(Corps et sang du Christ B — Mc 14, 12-16.22-26) En observant les deux derniers chapitres de l’évangile de Marc, le récit de la Passion (14 et 15) dont est issu notre évangile, nous voyons que la première partie du chapitre 14 a pour centre de gravité le dernier repas de Jésus, précédé de sa préparation et suivi de la veillée de prière à Gethsémani. Mais cette première partie commence d’abord par l’onction de Béthanie, ce qui n’est pas sans importance.
Le parfum répandu
Il faudrait en effet reprendre l’ensemble du récit. Deux repas se succèdent. Le repas chez Simon tout d’abord, à Béthanie, avec le geste d’onction d’une femme à l’égard de Jésus : elle rompt (brise) un flacon d’albâtre, en verse le parfum très coûteux qui est ainsi perdu. Elle brise tout ce qu’elle a dans un geste sans mesure. Grâce à elle, Jésus prend conscience que le « temps » est venu. Cette femme lui signifie que s’approche l’heure de donner sa vie comme on répand un parfum. C’est ainsi que Jésus va interpréter son geste. Elle a versé le parfum sur sa tête ; il y reconnaît l’onction de tout son corps qui sera perdu dans la mort. Dans le fil du récit, ce dernier repas chez Simon prépare le dernier repas de Jésus avec les Douze. Dans le geste du partage du pain, le corps de Jésus sera au centre comme il l’est déjà ici.
Le pain rompu
« Ayant pris du pain et prononcé la bénédiction, il le rompit, le leur donna ». Le geste de Jésus reprend la coutume juive de tout père de famille au début d’un repas. Selon l’usage, celui-ci prenait du pain, prononçait la bénédiction à laquelle tous répondaient « Amen », puis il détachait un morceau pour chacun des convives et le leur donnait ou le faisait passer de main en main ; il en mangeait le premier et tous l’imitaient.
Ici, dans ce dernier repas, rompre le pain prend un sens très fort : Jésus annonce que son corps sera brisé sur la croix, aboutissement d’une violence injuste et aveugle à laquelle il décide de ne pas résister. En effet, il rompt lui-même le pain, signifiant qu’il accepte de donner librement sa vie ; en donnant ce pain, il se donne lui-même, nourriture pour tous, partagée entre tous, pour vivre l’amour de charité.
Le sang versé
Le sang hors du corps ne peut que se répandre, comme le parfum hors du flacon, comme le vin s’il n’est versé dans une coupe. La « coupe », potêrion, qui le contient ici, évoque par son nom même le fait de « boire ». Il est tout à fait frappant, dans la version marcienne du récit de la Cène, que Jésus n’évoque le « sang », son sang versé, qu’après avoir fait passer la coupe de vin à tous, comme coupe d’action de grâce,après qu’ils ont bu, et non pas avant.

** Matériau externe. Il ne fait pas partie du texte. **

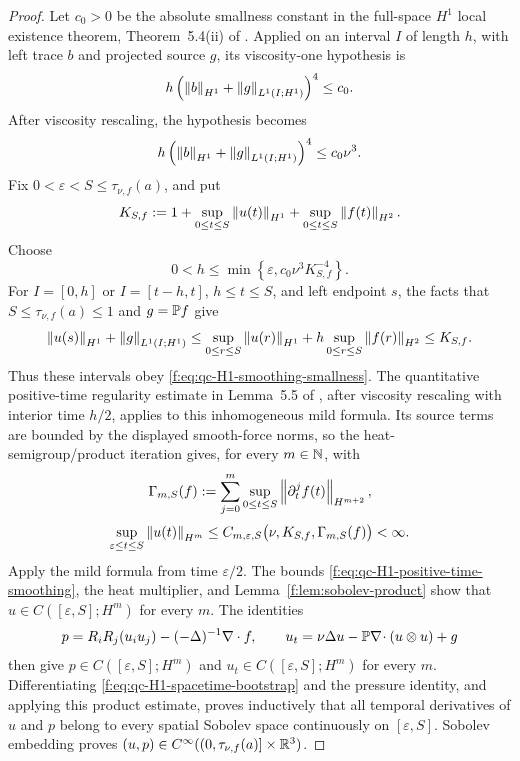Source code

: \begin{proof}
Let \(c_0>0\) be the absolute smallness constant in the full-space
\(H^1\) local existence theorem, Theorem~5.4(ii) of \cite{Tao2013}.
Applied on an interval \(I\) of length \(h\), with left trace \(b\) and
projected source \(g\), its viscosity-one hypothesis is
\[
 h\left(\norm b_{H^1}+\norm g_{L^1(I;H^1)}\right)^4\le c_0.
\]
After viscosity rescaling, the hypothesis becomes
\begin{equation}
 h\left(\norm b_{H^1}+\norm g_{L^1(I;H^1)}\right)^4
 \le c_0\nu^3.
 \label{f:eq:qc-H1-smoothing-smallness}
\end{equation}
Fix \(0<\varepsilon<S\le\tau_{\nu,f}(a)\), and put
\[
 K_{S,f}:=1+\sup_{0\le t\le S}\norm{u(t)}_{H^1}
 +\sup_{0\le t\le S}\norm{f(t)}_{H^2}.
\]
Choose
\[
 0<h\le\min\left\{\varepsilon,
 c_0\nu^3K_{S,f}^{-4}\right\}.
\]
For \(I=[0,h]\) or \(I=[t-h,t]\), \(h\le t\le S\), and left endpoint
\(s\), the facts that \(S\le\tau_{\nu,f}(a)\le1\) and
\(g=\Pp f\) give
\[
 \norm{u(s)}_{H^1}+\norm g_{L^1(I;H^1)}
 \le \sup_{0\le r\le S}\norm{u(r)}_{H^1}
 +h\sup_{0\le r\le S}\norm{f(r)}_{H^2}
 \le K_{S,f}.
\]
Thus these intervals obey \eqref{f:eq:qc-H1-smoothing-smallness}.  The
quantitative positive-time regularity estimate in Lemma~5.5 of
\cite{Tao2013}, after viscosity rescaling with interior time \(h/2\), applies
to this inhomogeneous mild formula.  Its source terms are bounded by the
displayed smooth-force norms, so the heat-semigroup/product iteration gives,
for every \(m\in\N\), with
\[
 \Gamma_{m,S}(f):=
 \sum_{j=0}^{m}\sup_{0\le t\le S}
 \norm{\partial_t^jf(t)}_{H^{m+2}},
\]
\begin{equation}
 \sup_{\varepsilon\le t\le S}\norm{u(t)}_{H^m}
 \le C_{m,\varepsilon,S}
 \bigl(\nu,K_{S,f},\Gamma_{m,S}(f)\bigr)<\infty.
 \label{f:eq:qc-H1-positive-time-smoothing}
\end{equation}
Apply the mild formula from time \(\varepsilon/2\).  The bounds
\eqref{f:eq:qc-H1-positive-time-smoothing}, the heat multiplier, and
Lemma~\ref{f:lem:sobolev-product} show that
\(u\in C([\varepsilon,S];H^m)\) for every \(m\).  The identities
\begin{equation}
 p=R_iR_j(u_i u_j)-(-\Delta)^{-1}\nabla\cdot f,
 \qquad
 u_t=\nu\Delta u-\Pp\nabla\!\cdot(u\otimes u)+g
 \label{f:eq:qc-H1-spacetime-bootstrap}
\end{equation}
then give
\(p\in C([\varepsilon,S];H^m)\) and
\(u_t\in C([\varepsilon,S];H^m)\) for every \(m\).  Differentiating
\eqref{f:eq:qc-H1-spacetime-bootstrap} and the pressure identity, and applying
this product estimate, proves inductively that all temporal derivatives
of \(u\) and \(p\) belong to every spatial Sobolev space continuously on
\([\varepsilon,S]\).  Sobolev embedding proves
\((u,p)\in C^\infty((0,\tau_{\nu,f}(a)]\times\R^3)\).


\end{proof}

Jésus renouvelle ainsi le rite de l’alliance jadis conclue entre Dieu et Moïse : son sang n’est pas répandu sur les disciples pour les purifier, il est consommé par eux, signe d’une « communion de vie » avec lui et entre eux. Quand ils boivent le vin en donnant eux aussi leur vie, ils sont la présence réelle du Christ au cœur même de la violence, qui défait l’histoire, ils prolongent l’alliance de génération en génération.

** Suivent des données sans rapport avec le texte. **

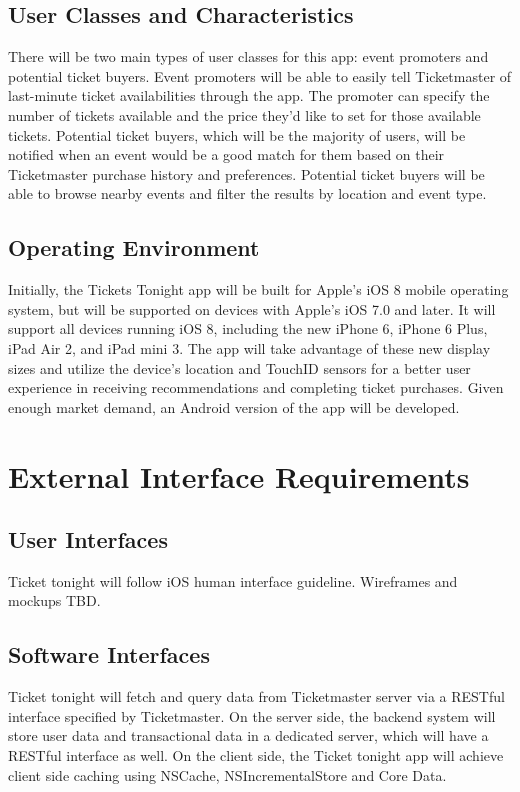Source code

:\documentclass{article}
\begin{document}
		\subsection{User Classes and Characteristics}
		 There will be two main types of user classes for this app: event promoters and potential ticket buyers. Event promoters will be able to easily tell Ticketmaster of last-minute ticket availabilities through the app. The promoter can specify the number of tickets available and the price they’d like to set for those available tickets. Potential ticket buyers, which will be the majority of users, will be notified when an event would be a good match for them based on their Ticketmaster purchase history and preferences. Potential ticket buyers will be able to browse nearby events and filter the results by location and event type. 
		 \subsection{Operating Environment}
		 Initially, the Tickets Tonight app will be built for Apple’s iOS 8 mobile operating system, but will be supported on devices with Apple’s iOS 7.0 and later. It will support all devices running iOS 8, including the new iPhone 6, iPhone 6 Plus, iPad Air 2, and iPad mini 3.  The app will take advantage of these new display sizes and utilize the device’s location and TouchID sensors for a better user experience in receiving recommendations and completing ticket purchases. Given enough market demand, an Android version of the app will be developed. 
	
	\section{External Interface Requirements}
		\subsection{User Interfaces}
			Ticket tonight will follow iOS human interface guideline. Wireframes and mockups TBD.
		\subsection{Software Interfaces}
			Ticket tonight will fetch and query data from Ticketmaster server via a RESTful interface specified by Ticketmaster. On the server side, the backend system will store user data and transactional data in a dedicated server, which will have a RESTful interface as well. On the client side, the Ticket tonight app will achieve client side caching using NSCache, NSIncrementalStore and Core Data.
	
\end{document}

La coupe partagée : lier, allier, notre destinée à celle de Jésus
L’image de la « coupe » porte en elle-même un sens de destin, de sort à partager, éventuellement fatal (la mort). Il en a été question déjà : pouvez-vous « boire la coupe que moi, je vais boire » (Mc 10, 38-39), en analogie avec un baptême, une mort dans laquelle Jésus serait plongé. Il sera de nouveau question à Gethsémani de la coupe fatale, synonyme de souffrance (Mc 14, 36) : « coupe » et « sang versé » sont donc reliés à une destinée qui peut être tragique.
« Ceci est mon sang de l’Alliance, versé pour la multitude ». La parole sur la coupe est l’unique apparition de ce mot « alliance » dans la bouche de Jésus. Jésus inscrit dans ce repas son geste d’« alliance ». Au cours de ce dernier repas manger avec lui1, c’est faire alliance, renouveler l’alliance et recevoir la force pour vivre l’amour crucifié.
Je t’offrirai le sacrifice d’action de grâce, j’invoquerai le nom du Seigneur. Je tiendrai mes promesses au Seigneur, oui, devant tout son peuple. (Ps 115, 18)
1 On comprend mieux alors la façon dont Jésus parle de Judas : « L’un des Douze, celui qui est en train de se servir avec moi dans le plat » (14, 20), car le repas d’alliance était pour lui comme un sacrilège.